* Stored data
^^^^^^^^^^^^^^^^

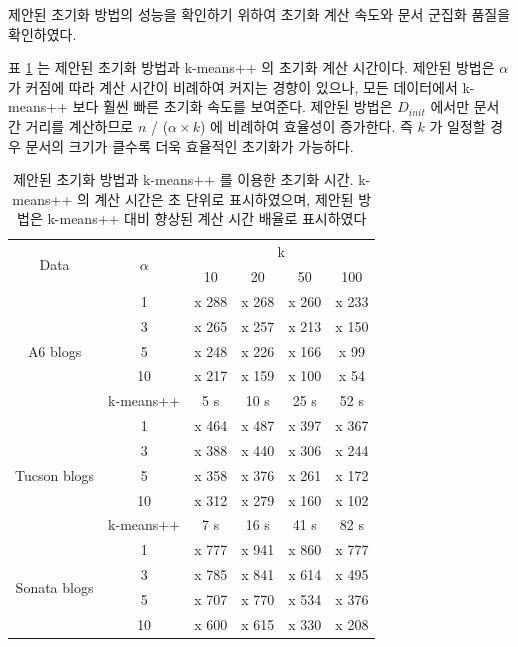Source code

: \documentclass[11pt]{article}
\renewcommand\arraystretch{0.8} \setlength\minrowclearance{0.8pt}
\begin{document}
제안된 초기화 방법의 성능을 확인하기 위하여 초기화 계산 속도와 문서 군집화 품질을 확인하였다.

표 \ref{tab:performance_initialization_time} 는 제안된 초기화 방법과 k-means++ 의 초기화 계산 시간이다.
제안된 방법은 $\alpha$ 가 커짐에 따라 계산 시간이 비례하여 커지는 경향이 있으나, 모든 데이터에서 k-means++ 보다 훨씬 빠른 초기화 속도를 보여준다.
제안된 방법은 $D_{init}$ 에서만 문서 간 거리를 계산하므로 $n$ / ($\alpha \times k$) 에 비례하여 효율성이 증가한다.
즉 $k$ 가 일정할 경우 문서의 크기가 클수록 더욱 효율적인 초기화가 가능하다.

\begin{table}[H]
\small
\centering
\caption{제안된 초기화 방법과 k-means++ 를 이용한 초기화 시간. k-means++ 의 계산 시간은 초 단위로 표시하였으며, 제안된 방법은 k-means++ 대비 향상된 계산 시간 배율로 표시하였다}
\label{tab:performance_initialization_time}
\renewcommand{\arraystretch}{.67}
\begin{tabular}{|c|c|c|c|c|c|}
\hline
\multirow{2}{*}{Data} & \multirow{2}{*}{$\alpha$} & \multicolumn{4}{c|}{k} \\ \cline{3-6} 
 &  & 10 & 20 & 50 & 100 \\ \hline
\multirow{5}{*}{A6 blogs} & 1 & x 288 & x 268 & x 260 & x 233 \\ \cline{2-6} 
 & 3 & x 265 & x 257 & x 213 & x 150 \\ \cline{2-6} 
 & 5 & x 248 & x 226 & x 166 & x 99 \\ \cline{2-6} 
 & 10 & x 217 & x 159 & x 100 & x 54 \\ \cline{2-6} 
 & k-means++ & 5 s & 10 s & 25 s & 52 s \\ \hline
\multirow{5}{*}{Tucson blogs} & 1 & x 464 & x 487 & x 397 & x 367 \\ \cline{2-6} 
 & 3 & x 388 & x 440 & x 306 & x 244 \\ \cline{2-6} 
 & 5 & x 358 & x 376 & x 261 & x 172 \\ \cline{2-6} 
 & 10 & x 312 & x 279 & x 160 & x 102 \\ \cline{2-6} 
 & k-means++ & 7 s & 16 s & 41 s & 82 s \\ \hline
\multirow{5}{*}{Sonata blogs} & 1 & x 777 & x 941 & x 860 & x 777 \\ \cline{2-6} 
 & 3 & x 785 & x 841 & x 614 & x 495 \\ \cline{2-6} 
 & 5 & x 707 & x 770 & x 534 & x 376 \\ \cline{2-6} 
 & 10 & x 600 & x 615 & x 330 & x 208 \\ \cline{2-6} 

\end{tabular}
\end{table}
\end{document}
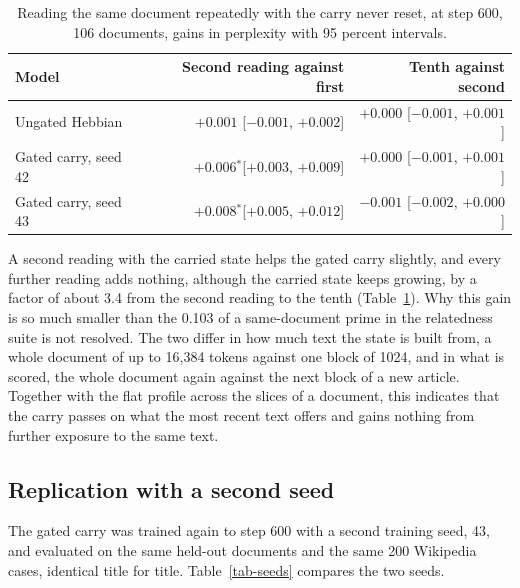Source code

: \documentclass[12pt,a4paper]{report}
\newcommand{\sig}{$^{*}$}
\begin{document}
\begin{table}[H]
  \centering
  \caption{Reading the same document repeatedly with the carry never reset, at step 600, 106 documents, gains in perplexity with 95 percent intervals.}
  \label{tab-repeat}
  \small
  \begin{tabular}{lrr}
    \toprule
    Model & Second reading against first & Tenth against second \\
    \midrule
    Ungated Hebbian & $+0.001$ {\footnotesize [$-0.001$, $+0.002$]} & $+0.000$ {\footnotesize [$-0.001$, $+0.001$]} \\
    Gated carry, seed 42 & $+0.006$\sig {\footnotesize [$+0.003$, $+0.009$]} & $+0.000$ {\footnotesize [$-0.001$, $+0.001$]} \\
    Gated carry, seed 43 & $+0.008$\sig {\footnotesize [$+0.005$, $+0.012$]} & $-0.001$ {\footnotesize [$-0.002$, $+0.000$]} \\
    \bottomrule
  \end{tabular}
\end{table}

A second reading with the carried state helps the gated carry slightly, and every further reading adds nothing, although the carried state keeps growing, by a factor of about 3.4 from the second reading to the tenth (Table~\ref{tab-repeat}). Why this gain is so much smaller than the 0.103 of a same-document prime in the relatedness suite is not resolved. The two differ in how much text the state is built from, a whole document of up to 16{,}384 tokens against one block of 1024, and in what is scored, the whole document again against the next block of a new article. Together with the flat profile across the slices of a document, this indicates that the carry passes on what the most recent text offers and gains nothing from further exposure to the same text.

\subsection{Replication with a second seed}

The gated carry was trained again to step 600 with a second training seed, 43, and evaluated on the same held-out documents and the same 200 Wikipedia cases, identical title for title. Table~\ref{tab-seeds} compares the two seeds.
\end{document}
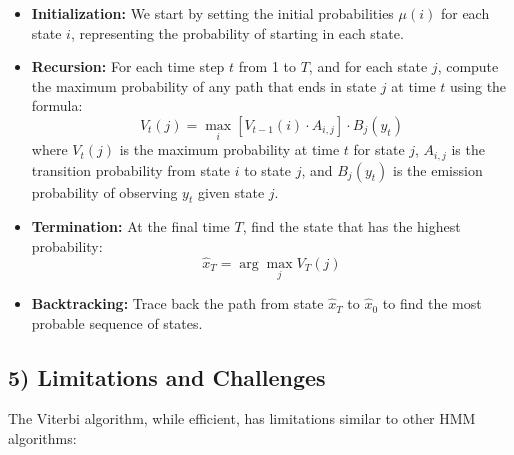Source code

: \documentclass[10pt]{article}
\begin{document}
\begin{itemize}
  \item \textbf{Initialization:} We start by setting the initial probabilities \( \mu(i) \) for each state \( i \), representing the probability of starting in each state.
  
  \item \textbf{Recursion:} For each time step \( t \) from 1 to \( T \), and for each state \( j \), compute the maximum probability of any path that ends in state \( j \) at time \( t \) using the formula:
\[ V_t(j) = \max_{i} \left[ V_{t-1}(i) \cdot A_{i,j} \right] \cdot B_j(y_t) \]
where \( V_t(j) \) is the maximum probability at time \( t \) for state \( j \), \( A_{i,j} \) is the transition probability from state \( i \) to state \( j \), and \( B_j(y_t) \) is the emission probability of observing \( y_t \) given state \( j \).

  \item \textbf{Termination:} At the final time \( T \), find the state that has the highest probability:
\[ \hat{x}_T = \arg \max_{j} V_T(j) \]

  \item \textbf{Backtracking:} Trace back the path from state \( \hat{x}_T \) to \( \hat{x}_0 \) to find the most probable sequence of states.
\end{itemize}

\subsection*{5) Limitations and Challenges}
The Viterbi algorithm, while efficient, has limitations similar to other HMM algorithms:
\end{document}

^^^^^^^^^^^^^^^^

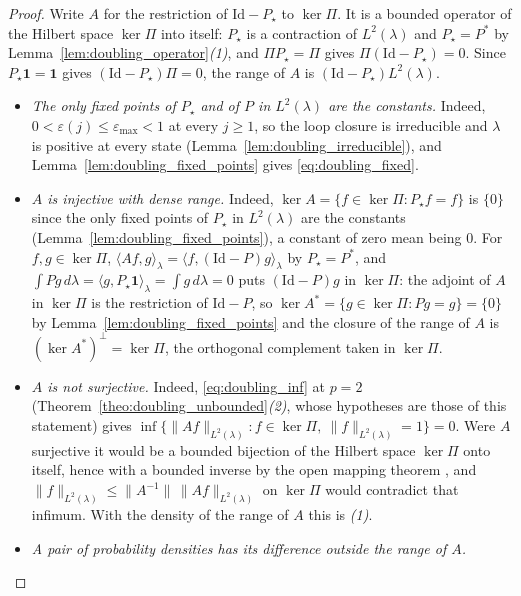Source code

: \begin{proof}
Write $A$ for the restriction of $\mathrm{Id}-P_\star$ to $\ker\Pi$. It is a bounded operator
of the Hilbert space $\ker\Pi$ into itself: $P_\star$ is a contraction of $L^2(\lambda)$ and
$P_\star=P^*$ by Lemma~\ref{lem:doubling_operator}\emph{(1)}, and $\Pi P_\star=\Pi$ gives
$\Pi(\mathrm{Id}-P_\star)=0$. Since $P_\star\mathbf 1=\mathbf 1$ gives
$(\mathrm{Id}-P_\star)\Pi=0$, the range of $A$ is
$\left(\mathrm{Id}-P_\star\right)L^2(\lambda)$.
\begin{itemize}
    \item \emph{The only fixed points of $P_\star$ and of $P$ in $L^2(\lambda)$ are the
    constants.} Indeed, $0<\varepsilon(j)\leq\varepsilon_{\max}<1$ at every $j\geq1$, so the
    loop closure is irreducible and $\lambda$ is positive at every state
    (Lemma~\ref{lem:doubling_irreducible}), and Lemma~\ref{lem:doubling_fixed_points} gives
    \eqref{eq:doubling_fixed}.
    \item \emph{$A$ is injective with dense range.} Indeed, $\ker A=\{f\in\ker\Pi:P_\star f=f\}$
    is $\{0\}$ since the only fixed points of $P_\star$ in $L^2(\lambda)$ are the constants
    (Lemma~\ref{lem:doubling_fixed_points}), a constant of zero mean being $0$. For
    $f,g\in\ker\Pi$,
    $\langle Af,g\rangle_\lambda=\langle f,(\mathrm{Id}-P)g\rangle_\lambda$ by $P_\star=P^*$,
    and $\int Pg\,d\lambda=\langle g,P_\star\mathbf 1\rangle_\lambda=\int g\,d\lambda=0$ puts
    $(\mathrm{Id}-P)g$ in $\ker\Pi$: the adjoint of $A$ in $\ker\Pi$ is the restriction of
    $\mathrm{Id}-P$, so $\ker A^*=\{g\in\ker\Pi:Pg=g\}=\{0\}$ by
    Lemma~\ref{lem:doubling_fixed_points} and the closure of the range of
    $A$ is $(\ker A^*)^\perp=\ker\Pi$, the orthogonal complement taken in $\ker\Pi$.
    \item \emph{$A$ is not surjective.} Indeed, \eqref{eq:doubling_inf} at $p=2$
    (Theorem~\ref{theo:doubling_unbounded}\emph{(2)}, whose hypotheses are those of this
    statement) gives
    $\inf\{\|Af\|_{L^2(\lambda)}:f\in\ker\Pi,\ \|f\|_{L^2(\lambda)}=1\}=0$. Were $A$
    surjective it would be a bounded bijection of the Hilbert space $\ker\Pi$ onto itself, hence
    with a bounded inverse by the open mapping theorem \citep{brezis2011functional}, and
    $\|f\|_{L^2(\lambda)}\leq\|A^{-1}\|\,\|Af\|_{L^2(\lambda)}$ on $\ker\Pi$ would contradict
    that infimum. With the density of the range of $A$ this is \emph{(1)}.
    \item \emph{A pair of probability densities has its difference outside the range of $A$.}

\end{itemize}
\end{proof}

^^^^^^^^^^^^^^^^

* What you need to do
Give the number of lines in the data that contain the string "would", and nothing else.

* Answer to the problem
2